*Work to be completed*.
Go through the data and say how many lines include the string "sistema"; return only the figure.

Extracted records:
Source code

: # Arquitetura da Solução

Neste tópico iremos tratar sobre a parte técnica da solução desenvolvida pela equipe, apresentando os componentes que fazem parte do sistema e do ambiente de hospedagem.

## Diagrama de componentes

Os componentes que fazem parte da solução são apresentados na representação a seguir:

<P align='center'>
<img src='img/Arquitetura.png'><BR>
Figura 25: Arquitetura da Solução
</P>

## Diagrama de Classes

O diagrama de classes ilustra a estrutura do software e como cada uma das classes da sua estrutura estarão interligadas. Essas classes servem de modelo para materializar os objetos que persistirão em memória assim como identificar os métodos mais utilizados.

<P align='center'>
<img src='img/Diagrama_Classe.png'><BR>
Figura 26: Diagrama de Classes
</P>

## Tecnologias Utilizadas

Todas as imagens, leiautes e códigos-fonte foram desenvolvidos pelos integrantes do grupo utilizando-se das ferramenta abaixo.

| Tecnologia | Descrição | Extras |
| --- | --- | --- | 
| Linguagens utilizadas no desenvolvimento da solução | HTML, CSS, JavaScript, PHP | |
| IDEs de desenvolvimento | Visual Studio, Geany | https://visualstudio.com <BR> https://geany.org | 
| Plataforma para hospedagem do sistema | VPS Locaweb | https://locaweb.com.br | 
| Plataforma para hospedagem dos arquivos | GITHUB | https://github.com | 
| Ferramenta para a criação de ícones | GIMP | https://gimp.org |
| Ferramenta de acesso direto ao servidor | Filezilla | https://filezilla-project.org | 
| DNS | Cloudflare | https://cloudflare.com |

*Exercise answer*.
2